In approaching Stein’s work, I felt strongly that we needed to respect the fact that the text does not “need” anyone to speak it; it has been speaking itself—with elegance and power—for 100 years. I crafted the rehearsal process accordingly; we responded to individual words and phrases in sound and physical improvisation for many months before bringing the entire text into the rehearsal room. Then, as you might call somebody by name in order to converse with them, we allowed the text to fill our mouths and movements.

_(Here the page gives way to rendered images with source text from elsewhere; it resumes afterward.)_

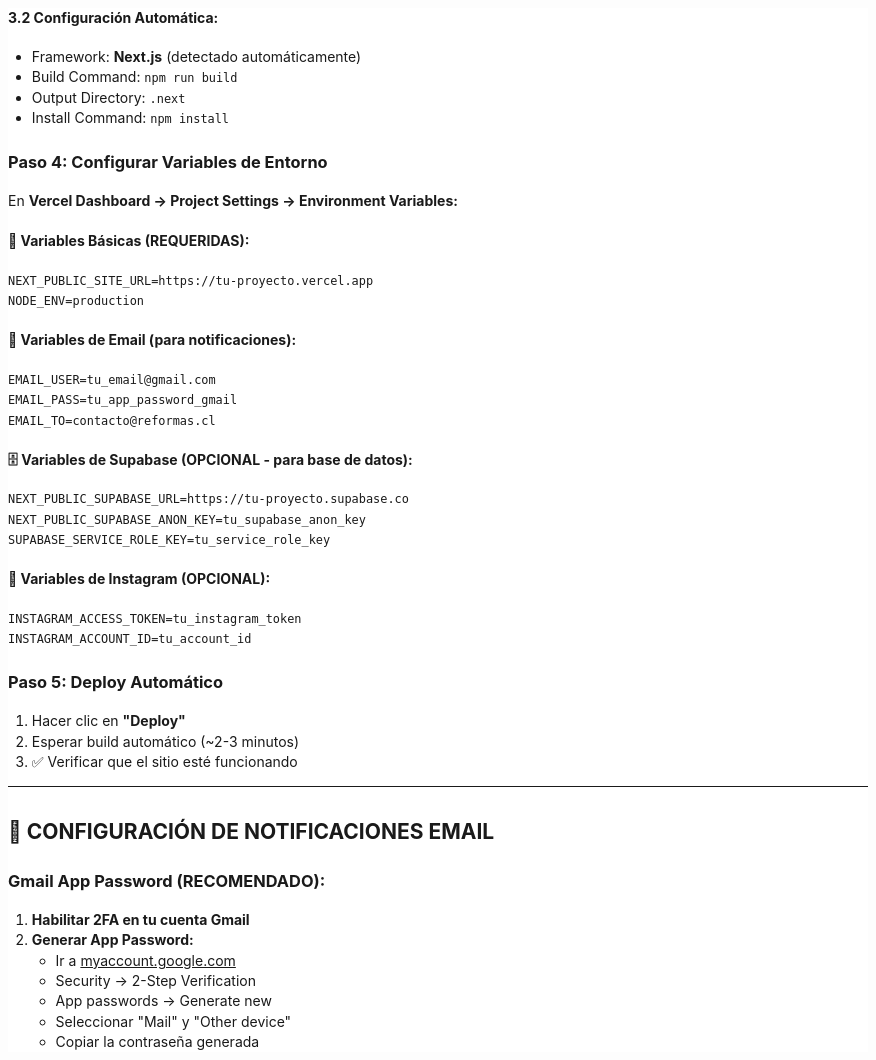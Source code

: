 #### **3.2 Configuración Automática:**
- Framework: **Next.js** (detectado automáticamente)
- Build Command: `npm run build`
- Output Directory: `.next`
- Install Command: `npm install`

### **Paso 4: Configurar Variables de Entorno**

En **Vercel Dashboard → Project Settings → Environment Variables:**

#### **🔑 Variables Básicas (REQUERIDAS):**
```
NEXT_PUBLIC_SITE_URL=https://tu-proyecto.vercel.app
NODE_ENV=production
```

#### **📧 Variables de Email (para notificaciones):**
```
EMAIL_USER=tu_email@gmail.com
EMAIL_PASS=tu_app_password_gmail
EMAIL_TO=contacto@reformas.cl
```

#### **🗄️ Variables de Supabase (OPCIONAL - para base de datos):**
```
NEXT_PUBLIC_SUPABASE_URL=https://tu-proyecto.supabase.co
NEXT_PUBLIC_SUPABASE_ANON_KEY=tu_supabase_anon_key
SUPABASE_SERVICE_ROLE_KEY=tu_service_role_key
```

#### **📸 Variables de Instagram (OPCIONAL):**
```
INSTAGRAM_ACCESS_TOKEN=tu_instagram_token
INSTAGRAM_ACCOUNT_ID=tu_account_id
```

### **Paso 5: Deploy Automático**
1. Hacer clic en **"Deploy"**
2. Esperar build automático (~2-3 minutos)
3. ✅ Verificar que el sitio esté funcionando

---

## 📧 **CONFIGURACIÓN DE NOTIFICACIONES EMAIL**

### **Gmail App Password (RECOMENDADO):**

1. **Habilitar 2FA en tu cuenta Gmail**
2. **Generar App Password:**
   - Ir a [myaccount.google.com](https://myaccount.google.com)
   - Security → 2-Step Verification
   - App passwords → Generate new
   - Seleccionar "Mail" y "Other device"
   - Copiar la contraseña generada
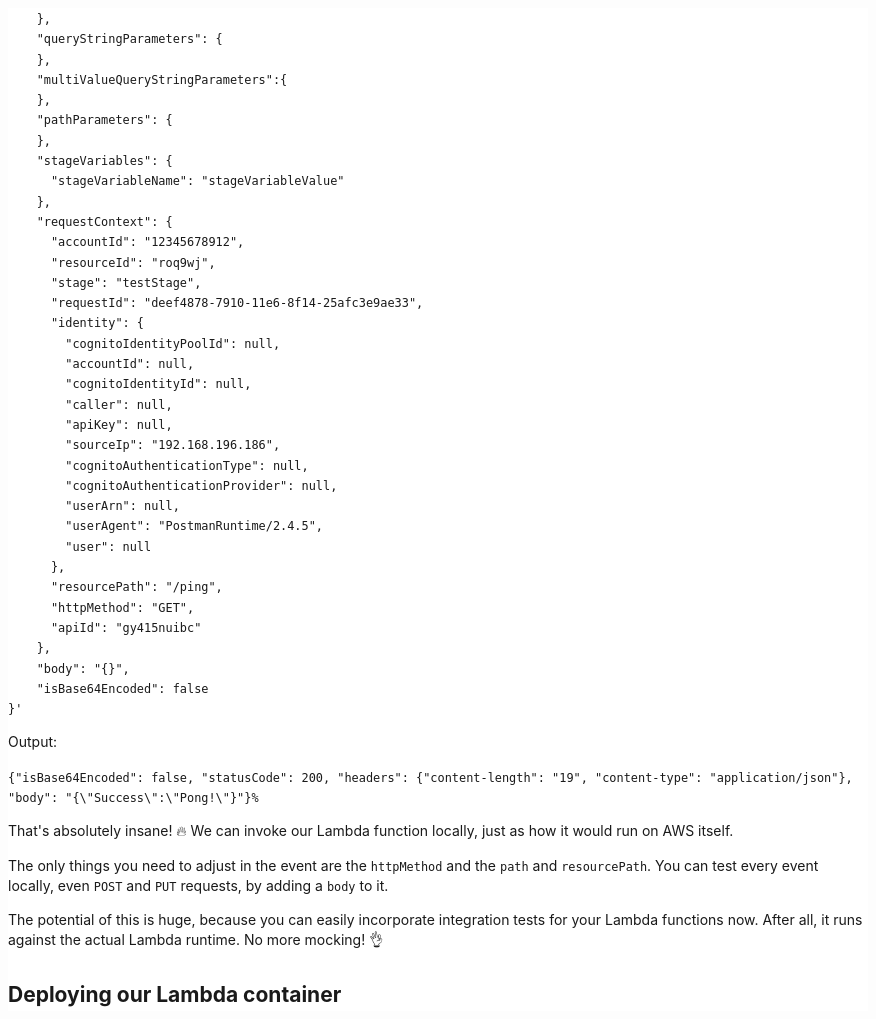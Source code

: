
 ```
    },
    "queryStringParameters": {
    },
    "multiValueQueryStringParameters":{
    },
    "pathParameters": {
    },
    "stageVariables": {
      "stageVariableName": "stageVariableValue"
    },
    "requestContext": {
      "accountId": "12345678912",
      "resourceId": "roq9wj",
      "stage": "testStage",
      "requestId": "deef4878-7910-11e6-8f14-25afc3e9ae33",
      "identity": {
        "cognitoIdentityPoolId": null,
        "accountId": null,
        "cognitoIdentityId": null,
        "caller": null,
        "apiKey": null,
        "sourceIp": "192.168.196.186",
        "cognitoAuthenticationType": null,
        "cognitoAuthenticationProvider": null,
        "userArn": null,
        "userAgent": "PostmanRuntime/2.4.5",
        "user": null
      },
      "resourcePath": "/ping",
      "httpMethod": "GET",
      "apiId": "gy415nuibc"
    },
    "body": "{}",
    "isBase64Encoded": false
}'
```

Output:

```
{"isBase64Encoded": false, "statusCode": 200, "headers": {"content-length": "19", "content-type": "application/json"}, "body": "{\"Success\":\"Pong!\"}"}%
```

That's absolutely insane! :fire: We can invoke our Lambda function locally, just as how it would run on AWS itself.

The only things you need to adjust in the event are the `httpMethod` and the `path` and `resourcePath`. You can test every event locally, even `POST` and `PUT` requests, by adding a `body` to it.

The potential of this is huge, because you can easily incorporate integration tests for your Lambda functions now. After all, it runs against the actual Lambda runtime. No more mocking! :ok_hand:

## Deploying our Lambda container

Specifically, I placed a selection of Stein’s phrases in empty frames around the space. We “listened” to them, conscious as we began improvising with the text through simple, scenic structures, that we move, breathe and only then speak. We observed with care as we handled/were handled by the words—what happened sonically? To our bodies? To the space? To the ways we interacted? We discovered (and used as our fundamental forms) rituals—the dinner party, preparation of food, courtship, seduction—both familiar, yet made newly strange by virtue of Stein’s syntax, which deliberately and playfully cracks open the linguistic and ideological spaces that traditional sentences have marked out for us: “a sentence of a vagueness that is violence is authority and a mission and stumbling and also certainly also a prison.”
The role of food in our culture, history and in the landscape of social strata that is contained within (perhaps especially) the female body was an emerging theme as we worked within the patterns suggested by Stein’s words: the female body as “juice and size and baking and exhibition and nonchalance and sacrifice…” with the paradoxical elements of woman as consumer of food, and also as the object of consumption and its attendant rituals.
As we explored those fissures, we discovered in a visceral way how deeply patriarchal and class/caste-based systems have regulated not only human relationships, but also the language of those relationships. The text, as it were, rose up in our midst and inspired us with how it was to be translated into three-dimensional, theatrical space—creating a playful, absurd and powerful process.